Noncommercial use study: user questionnaire
Creative Commons is launching the second and final round of a survey intended to collect information on how people understand the term “noncommercial use”. As previously announced, this study is funded by The Andrew W. Mellon Foundation, and we are fortunate to have the help of a distinguished group of advisors and colleagues.
During the first phase of the study, which took place last fall, we focused on talking with and surveying creators, using a questionnaire that was fielded to a sample of US-based content creators, and also made available (in an expanded version) to anyone interested. See 1, 2, 3.
Now we want to hear about noncommercial use from the user’s perspective — recognizing of course that the creator/user distinction is itself worthy of study! Whether you consider yourself a member of the Creative Commons community, or are interested more generally in copyright, we hope you will respond. While answering all the questions can take a while, particularly if you have a lot to say, many people who participated last time found it an interesting and useful experience.
Note that we could not incorporate as many suggestions from the previous questionnaire (see comments on posts linked above) as we would have liked due to the structure of the study — we want to be able to compare data from the two phases of research, and to be able to do that, we have to retain the wording of certain concepts and questions.
While to our knowledge this is the first empirical research project to tackle understanding how people define “noncommercial use”, we hope it is only the first of many efforts to explore the many dimensions of the subject. We will release the raw empirical data collected and some early reports from the first (creator) questionnaire next week, and will release a report on the full study and all data this summer.
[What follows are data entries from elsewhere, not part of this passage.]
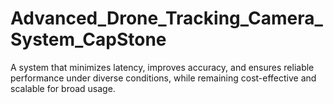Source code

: # Advanced_Drone_Tracking_Camera_System_CapStone

A system that minimizes latency, improves accuracy, and ensures reliable performance under diverse conditions, while remaining cost-effective and scalable for broad usage.
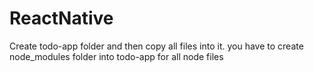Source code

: # ReactNative

Create todo-app folder and then copy all files into it.
you have to create node_modules folder into todo-app for all node files
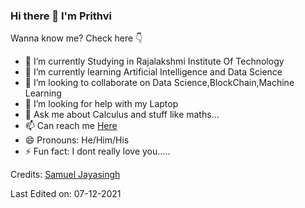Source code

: ### Hi there 👋 I'm Prithvi 

Wanna know me? Check here 👇



- 🔭 I’m currently Studying in Rajalakshmi Institute Of Technology
- 🌱 I’m currently learning Artificial Intelligence and Data Science
- 👯 I’m looking to collaborate on Data Science,BlockChain,Machine Learning
- 🤔 I’m looking for help with my Laptop
- 💬 Ask me about Calculus and stuff like maths...
- 📫 Can reach me [Here](mailto:prithvi82004@gmail.com)
- 😄 Pronouns: He/Him/His
- ⚡ Fun fact: I dont really love you.....


Credits: [Samuel Jayasingh](https://github.com/SamuelJayasingh)

Last Edited on: 07-12-2021
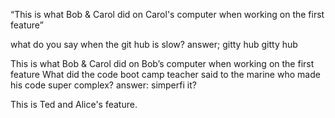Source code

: 
 “This is what Bob & Carol did on Carol's computer when working on the first feature” 

what do you say when the git hub is slow?
answer; gitty hub gitty hub

This is what Bob & Carol did on Bob’s computer when working on the first feature
What did the code boot camp teacher said to the marine who made his code super complex?
answer: simperfi it?

This is Ted and Alice's feature. 


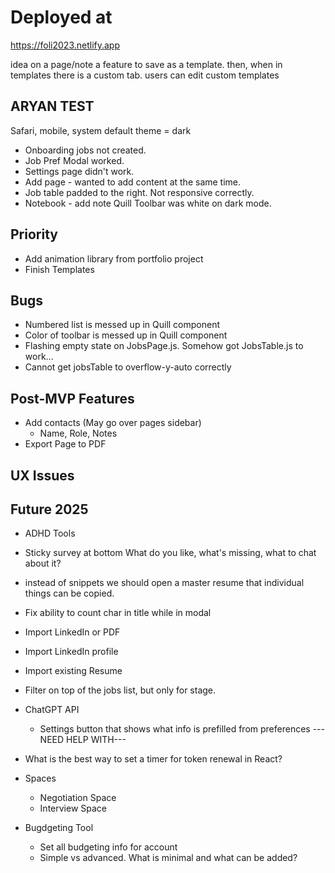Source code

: # Deployed at

https://foli2023.netlify.app

idea
on a page/note a feature to save as a template. then, when in templates there is a custom tab. users can edit custom templates 

## ARYAN TEST
Safari, mobile, system default theme = dark
-  Onboarding jobs not created. 
-  Job Pref Modal worked.
-  Settings page didn't work.
-  Add page - wanted to add content at the same time.
-  Job table padded to the right. Not responsive correctly.
-  Notebook - add note Quill Toolbar was white on dark mode. 


## Priority
-  Add animation library from portfolio project
-  Finish Templates

## Bugs
-   Numbered list is messed up in Quill component
-   Color of toolbar is messed up in Quill component
-   Flashing empty state on JobsPage.js. Somehow got JobsTable.js to work...
-   Cannot get jobsTable to overflow-y-auto correctly

## Post-MVP Features
-   Add contacts (May go over pages sidebar)
    -   Name, Role, Notes
-   Export Page to PDF

## UX Issues


## Future 2025
-   ADHD Tools
-   Sticky survey at bottom
    What do you like, what's missing, what to chat about it?
-   instead of snippets we should open a master resume that individual things can be copied.
-   Fix ability to count char in title while in modal
-   Import LinkedIn or PDF
-   Import LinkedIn profile
-   Import existing Resume
-   Filter on top of the jobs list, but only for stage.

-   ChatGPT API
    -   Settings button that shows what info is prefilled from preferences
    ---NEED HELP WITH---
-   What is the best way to set a timer for token renewal in React?

-   Spaces
    -   Negotiation Space
    -   Interview Space
-   Bugdgeting Tool
    -   Set all budgeting info for account
    -   Simple vs advanced. What is minimal and what can be added?
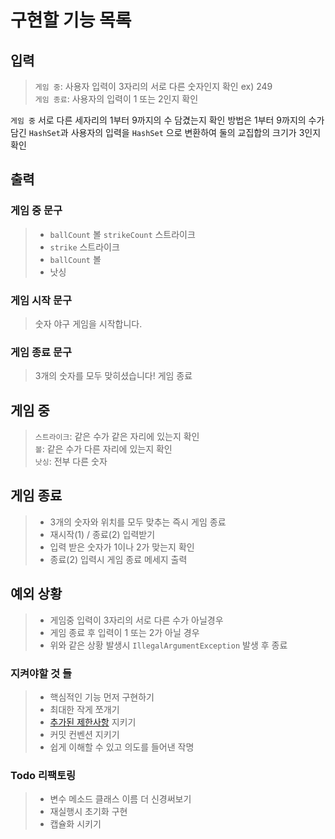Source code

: # 구현할 기능 목록

## 입력
> `게임 중`: 사용자 입력이 3자리의 서로 다른 숫자인지 확인 ex) 249\
> `게임 종료`: 사용자의 입력이 1 또는 2인지 확인

`게임 중` 서로 다른 세자리의 1부터 9까지의 수 담겼는지 확인 방법은 1부터 9까지의 수가 담긴 `HashSet`과 사용자의 입력을 `HashSet`
으로 변환하여 둘의 교집합의 크기가 3인지 확인
## 출력
### 게임 중 문구
> * `ballCount` 볼 `strikeCount` 스트라이크
> * `strike` 스트라이크
> * `ballCount` 볼
> * 낫싱

### 게임 시작 문구
> 숫자 야구 게임을 시작합니다.

### 게임 종료 문구
> 3개의 숫자를 모두 맞히셨습니다! 게임 종료

## 게임 중

> `스트라이크`: 같은 수가 같은 자리에 있는지 확인\
> `볼`: 같은 수가 다른 자리에 있는지 확인\
> `낫싱`: 전부 다른 숫자

## 게임 종료
> * 3개의 숫자와 위치를 모두 맞추는 즉시 게임 종료
> * 재시작(1) / 종료(2) 입력받기
> * 입력 받은 숫자가 1이나 2가 맞는지 확인
> * 종료(2) 입력시 게임 종료 메세지 출력
> 

## 예외 상황
> * 게임중 입력이 3자리의 서로 다른 수가 아닐경우
> * 게임 종료 후 입력이 1 또는 2가 아닐 경우
> * 위와 같은 상황 발생시 `IllegalArgumentException` 발생 후 종료

### 지켜야할 것 들
> * 핵심적인 기능 먼저 구현하기
> * 최대한 작게 쪼개기
> * [추가된 제한사항](https://github.com/reddevilmidzy/java-baseball#%EC%B6%94%EA%B0%80%EB%90%9C-%EC%9A%94%EA%B5%AC-%EC%82%AC%ED%95%AD) 지키기
> * 커밋 컨벤션 지키기
> * 쉽게 이해할 수 있고 의도를 들어낸 작명

### Todo 리팩토링
> * 변수 메소드 클래스 이름 더 신경써보기
> * 재실행시 초기화 구현
> * 캡슐화 시키기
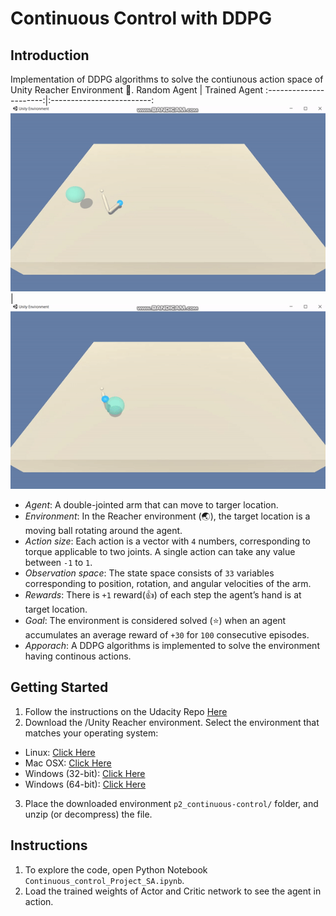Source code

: # Continuous Control with DDPG

## Introduction
Implementation of DDPG algorithms to solve the contiunous action space of Unity Reacher Environment :rocket:.
Random Agent            |  Trained Agent
:----------------------:|:-------------------------:
![](https://github.com/Zaharah/DeepRL-DDPG-Reacher-Continuous/blob/master/real-p2.gif)  |  ![](https://github.com/Zaharah/DeepRL-DDPG-Reacher-Continuous/blob/master/trained-p2.gif)

 - *Agent*: A double-jointed arm that can move to targer location. 
 - *Environment*: In the Reacher environment (:earth_asia:), the target location is a moving ball rotating around the agent. 
 - *Action size*: Each action is a vector with `4` numbers, corresponding to torque applicable to two joints. A single action can take any value between `-1` to `1`. 
 - *Observation space*: The state space consists of `33` variables corresponding to position, rotation, and angular velocities of the arm. 
 - *Rewards*: There is `+1` reward(:+1:) of each step the agent’s hand is at target location. 
 - *Goal*: The environment is considered solved (:star:) when an agent accumulates an average reward of `+30` for `100` consecutive episodes. 
 - *Apporach*: A DDPG algorithms is implemented to solve the environment having continous actions.
 
 ## Getting Started
1. Follow the instructions on the Udacity Repo [Here](https://github.com/udacity/deep-reinforcement-learning/#dependencies)
2. Download the /Unity Reacher environment. Select the environment that matches your operating system:
  - Linux: [Click Here](https://s3-us-west-1.amazonaws.com/udacity-drlnd/P2/Reacher/one_agent/Reacher_Linux.zip)
  - Mac OSX: [Click Here](https://s3-us-west-1.amazonaws.com/udacity-drlnd/P2/Reacher/one_agent/Reacher.app.zip)
  - Windows (32-bit): [Click Here](https://s3-us-west-1.amazonaws.com/udacity-drlnd/P2/Reacher/one_agent/Reacher_Windows_x86.zip)
  - Windows (64-bit): [Click Here](https://s3-us-west-1.amazonaws.com/udacity-drlnd/P2/Reacher/one_agent/Reacher_Windows_x86_64.zip)
3. Place the downloaded environment `p2_continuous-control/` folder, and unzip (or decompress) the file.
 
## Instructions

 1. To explore the code, open Python Notebook `Continuous_control_Project_SA.ipynb`.
 2. Load the trained weights of Actor and Critic network to see the agent in action.  

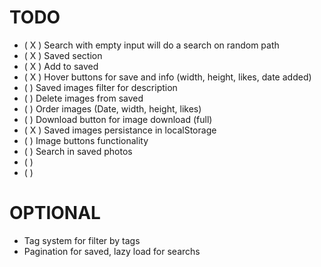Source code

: # TODO

- ( X ) Search with empty input will do a search on random path
- ( X ) Saved section
- ( X ) Add to saved
- ( X ) Hover buttons for save and info (width, height, likes, date added)
- (   ) Saved images filter for description
- (   ) Delete images from saved
- (   ) Order images (Date, width, height, likes)
- (   ) Download button for image download (full)
- ( X ) Saved images persistance in localStorage
- (   ) Image buttons functionality
- (   ) Search in saved photos
- (   ) 
- (   ) 

# OPTIONAL

- Tag system for filter by tags
- Pagination for saved, lazy load for searchs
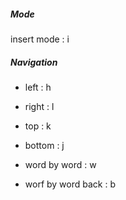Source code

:##### Mode

insert mode : i

##### Navigation

- left : h 
- right : l 
- top : k 
- bottom : j

- word by word : w
- worf by word back : b
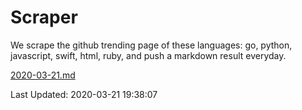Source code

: # Scraper

We scrape the github trending page of these languages: go, python, javascript, swift, html, ruby, and push a markdown result everyday.

[2020-03-21.md](https://github.com/henson/Scraper/blob/master/2020-03-21.md)

Last Updated: 2020-03-21 19:38:07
We hope others will be able to mine and build on this data.
If you’ve read this far, we know you have an opinion, and we hope you understand that we’re trying to provide a way for you to share that opinion. What are your views? Please help us make the data set as robust as possible! Take the questionnaire (allow 15-25 minutes), and help us tell others about it.
Questions about the study or this poll may be sent to noncommercial@creativecommons.org.
Mike Linksvayer, Second Round of the Noncommercial Use Study — “User” Questionnaire Launched Creative Commons, April 15th, 2009.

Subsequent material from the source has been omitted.